**BRIEF**
What lines in the material hold the string "GOPATH"? Copy out each of them.

### DATA FOR PROCESSING ###

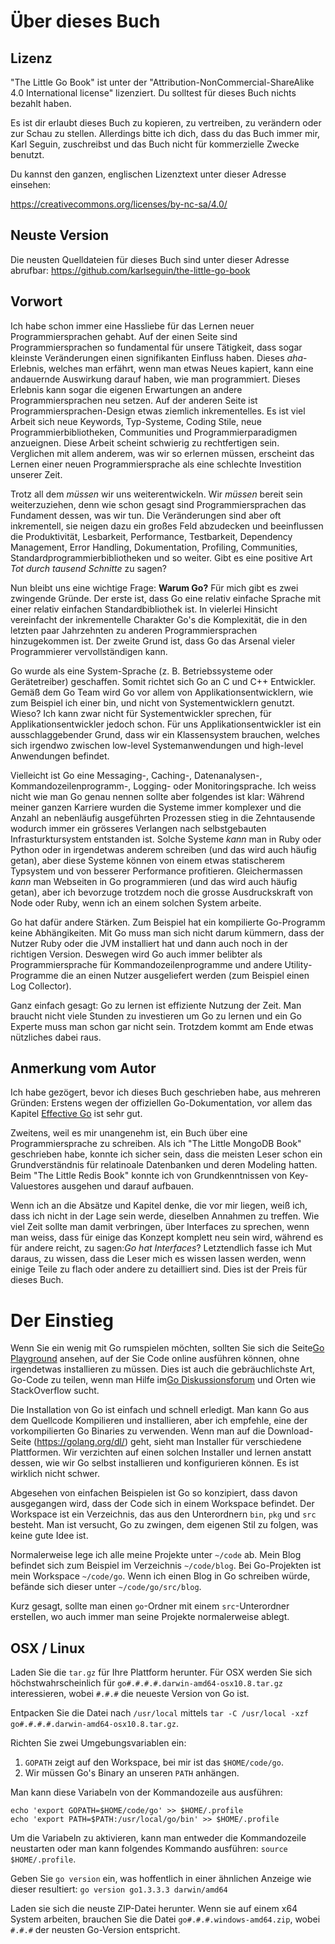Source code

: # Über dieses Buch

## Lizenz

"The Little Go Book" ist unter der "Attribution-NonCommercial-ShareAlike 4.0 International license" lizenziert. Du solltest für dieses Buch nichts bezahlt haben.

Es ist dir erlaubt dieses Buch zu kopieren, zu vertreiben, zu verändern oder zur Schau zu stellen. Allerdings bitte ich dich, dass du das Buch immer mir, Karl Seguin, zuschreibst und das Buch nicht für kommerzielle Zwecke benutzt.

Du kannst den ganzen, englischen Lizenztext unter dieser Adresse einsehen:

<https://creativecommons.org/licenses/by-nc-sa/4.0/>

## Neuste Version

Die neusten Quelldateien für dieses Buch sind unter dieser Adresse abrufbar:
<https://github.com/karlseguin/the-little-go-book>

## Vorwort

Ich habe schon immer eine Hassliebe für das Lernen neuer Programmiersprachen gehabt. Auf der einen Seite sind Programmiersprachen so fundamental für unsere Tätigkeit, dass sogar kleinste Veränderungen einen signifikanten Einfluss haben. Dieses *aha*-Erlebnis, welches man erfährt, wenn man etwas Neues kapiert, kann eine andauernde Auswirkung darauf haben, wie man programmiert. Dieses Erlebnis kann sogar die eigenen Erwartungen an andere Programmiersprachen neu setzen. Auf der anderen Seite ist Programmiersprachen-Design etwas ziemlich inkrementelles. Es ist viel Arbeit sich neue Keywords, Typ-Systeme, Coding Stile, neue Programmierbibliotheken, Communities und Programmierparadigmen anzueignen. Diese Arbeit scheint schwierig zu rechtfertigen sein. Verglichen mit allem anderem, was wir so erlernen müssen, erscheint das Lernen einer neuen Programmiersprache als eine schlechte Investition unserer Zeit.

Trotz all dem *müssen* wir uns weiterentwickeln. Wir *müssen* bereit sein weiterzuziehen, denn wie schon gesagt sind Programmiersprachen das Fundament dessen, was wir tun. Die Veränderungen sind aber oft inkrementell, sie neigen dazu ein großes Feld abzudecken und beeinflussen die Produktivität, Lesbarkeit, Performance, Testbarkeit, Dependency Management, Error Handling, Dokumentation, Profiling, Communities, Standardprogrammierbibliotheken und so weiter. Gibt es eine positive Art *Tot durch tausend Schnitte* zu sagen?

Nun bleibt uns eine wichtige Frage: **Warum Go?** Für mich gibt es zwei zwingende Gründe. Der erste ist, dass Go eine relativ einfache Sprache mit einer relativ einfachen Standardbibliothek ist. In vielerlei Hinsicht vereinfacht der inkrementelle Charakter Go's die Komplexität, die in den letzten paar Jahrzehnten zu anderen Programmiersprachen hinzugekommen ist. Der zweite Grund ist, dass Go das Arsenal vieler Programmierer vervollständigen kann.

Go wurde als eine System-Sprache (z. B. Betriebssysteme oder Gerätetreiber) geschaffen. Somit richtet sich Go an C und C++ Entwickler. Gemäß dem Go Team wird Go vor allem von Applikationsentwicklern, wie zum Beispiel ich einer bin, und nicht von Systementwicklern genutzt. Wieso? Ich kann zwar nicht für Systementwickler sprechen, für Applikationsentwickler jedoch schon. Für uns Applikationsentwickler ist ein ausschlaggebender Grund, dass wir ein Klassensystem brauchen, welches sich irgendwo zwischen low-level Systemanwendungen und high-level Anwendungen befindet.

Vielleicht ist Go eine Messaging-, Caching-, Datenanalysen-, Kommandozeilenprogramm-, Logging- oder Monitoringsprache. Ich weiss nicht wie man Go genau nennen sollte aber folgendes ist klar: Während meiner ganzen Karriere wurden die Systeme immer komplexer und die Anzahl an nebenläufig ausgeführten Prozessen stieg in die Zehntausende wodurch immer ein grösseres Verlangen nach selbstgebauten Infrasturktursystem entstanden ist. Solche Systeme *kann* man in Ruby oder Python oder in irgendetwas anderem schreiben (und das wird auch häufig getan), aber diese Systeme können von einem etwas statischerem Typsystem und von besserer Performance profitieren. Gleichermassen *kann* man Webseiten in Go programmieren (und das wird auch häufig getan), aber ich bevorzuge trotzdem noch die grosse Ausdruckskraft von Node oder Ruby, wenn ich an einem solchen System arbeite.

Go hat dafür andere Stärken. Zum Beispiel hat ein kompilierte Go-Programm keine Abhängikeiten. Mit Go muss man sich nicht darum kümmern, dass der Nutzer Ruby oder die JVM installiert hat und dann auch noch in der richtigen Version. Deswegen wird Go auch immer belibter als Programmiersprache für Kommandozeilenprogramme und andere Utility-Programme die an einen Nutzer ausgeliefert werden (zum Beispiel einen Log Collector).

Ganz einfach gesagt: Go zu lernen ist effiziente Nutzung der Zeit. Man braucht nicht viele Stunden zu investieren um Go zu lernen und ein Go Experte muss man schon gar nicht sein. Trotzdem kommt am Ende etwas nützliches dabei raus.

## Anmerkung vom Autor

Ich habe gezögert, bevor ich dieses Buch geschrieben habe, aus mehreren Gründen: Erstens wegen der offiziellen Go-Dokumentation, vor allem das Kapitel [Effective Go](https://golang.org/doc/effective_go.html) ist sehr gut.

Zweitens, weil es mir unangenehm ist, ein Buch über eine Programmiersprache zu schreiben. Als ich "The Little MongoDB Book" geschrieben habe, konnte ich sicher sein, dass die meisten Leser schon ein Grundverständnis für relatinoale Datenbanken und deren Modeling hatten. Beim "The Little Redis Book" konnte ich von Grundkenntnissen von Key- Valuestores ausgehen und darauf aufbauen.

Wenn ich an die Absätze und Kapitel denke, die vor mir liegen, weiß ich, dass ich nicht in der Lage sein werde, dieselben Annahmen zu treffen. Wie viel Zeit sollte man damit verbringen, über Interfaces zu sprechen, wenn man weiss, dass für einige das Konzept komplett neu sein wird, während es für andere reicht, zu sagen:*Go hat Interfaces*? Letztendlich fasse ich Mut daraus, zu wissen, dass die Leser mich es wissen lassen werden, wenn einige Teile zu flach oder andere zu detailliert sind. Dies ist der Preis für dieses Buch.

# Der Einstieg

Wenn Sie ein wenig mit Go rumspielen möchten, sollten Sie sich die Seite[Go Playground](https://play.golang.org/) ansehen, auf der Sie Code online ausführen können, ohne irgendetwas installieren zu müssen. Dies ist auch die gebräuchlichste Art, Go-Code zu teilen, wenn man Hilfe im[Go Diskussionsforum](https://groups.google.com/forum/#!forum/golang-nuts) und Orten wie StackOverflow sucht.

Die Installation von Go ist einfach und schnell erledigt. Man kann Go aus dem Quellcode Kompilieren und installieren, aber ich empfehle, eine der vorkompilierten Go Binaries zu verwenden. Wenn man auf die Download-Seite (https://golang.org/dl/) geht, sieht man Installer für verschiedene Plattformen. Wir verzichten auf einen solchen Installer und lernen anstatt dessen, wie wir Go selbst installieren und konfigurieren können. Es ist wirklich nicht schwer.

Abgesehen von einfachen Beispielen ist Go so konzipiert, dass davon ausgegangen wird, dass der Code sich in einem Workspace befindet. Der Workspace ist ein Verzeichnis, das aus den Unterordnern `bin`, `pkg` und `src` besteht. Man ist versucht, Go zu zwingen, dem eigenen Stil zu folgen, was keine gute Idee ist.

Normalerweise lege ich alle meine Projekte unter `~/code` ab. Mein Blog befindet sich zum Beispiel im Verzeichnis `~/code/blog`. Bei Go-Projekten ist mein Workspace `~/code/go`. Wenn ich einen Blog in Go schreiben würde, befände sich dieser unter `~/code/go/src/blog`.

Kurz gesagt, sollte man einen `go`-Ordner mit einem `src`-Unterordner erstellen, wo auch immer man seine Projekte normalerweise ablegt.

## OSX / Linux

Laden Sie die `tar.gz` für Ihre Plattform herunter. Für OSX werden Sie sich höchstwahrscheinlich für `go#.#.#.#.darwin-amd64-osx10.8.tar.gz` interessieren, wobei `#.#.#` die neueste Version von Go ist.

Entpacken Sie die Datei nach `/usr/local` mittels `tar -C /usr/local -xzf go#.#.#.#.darwin-amd64-osx10.8.tar.gz`.

Richten Sie zwei Umgebungsvariablen ein:

  1. `GOPATH` zeigt auf den Workspace, bei mir ist das `$HOME/code/go`.
  2. Wir müssen Go's Binary an unseren `PATH` anhängen.

Man kann diese Variabeln von der Kommandozeile aus ausführen:

    echo 'export GOPATH=$HOME/code/go' >> $HOME/.profile
    echo 'export PATH=$PATH:/usr/local/go/bin' >> $HOME/.profile

Um die Variabeln zu aktivieren, kann man entweder die Kommandozeile neustarten oder man kann folgendes Kommando ausführen: `source $HOME/.profile`.

Geben Sie `go version` ein, was hoffentlich in einer ähnlichen Anzeige wie dieser resultiert: `go version go1.3.3.3 darwin/amd64`

Laden sie sich die neuste ZIP-Datei herunter. Wenn sie auf einem x64 System arbeiten, brauchen Sie die Datei `go#.#.#.windows-amd64.zip`, wobei `#.#.#` der neusten Go-Version entspricht.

###

**TASK OUTPUT**
  1. `GOPATH` zeigt auf den Workspace, bei mir ist das `$HOME/code/go`.
    echo 'export GOPATH=$HOME/code/go' >> $HOME/.profile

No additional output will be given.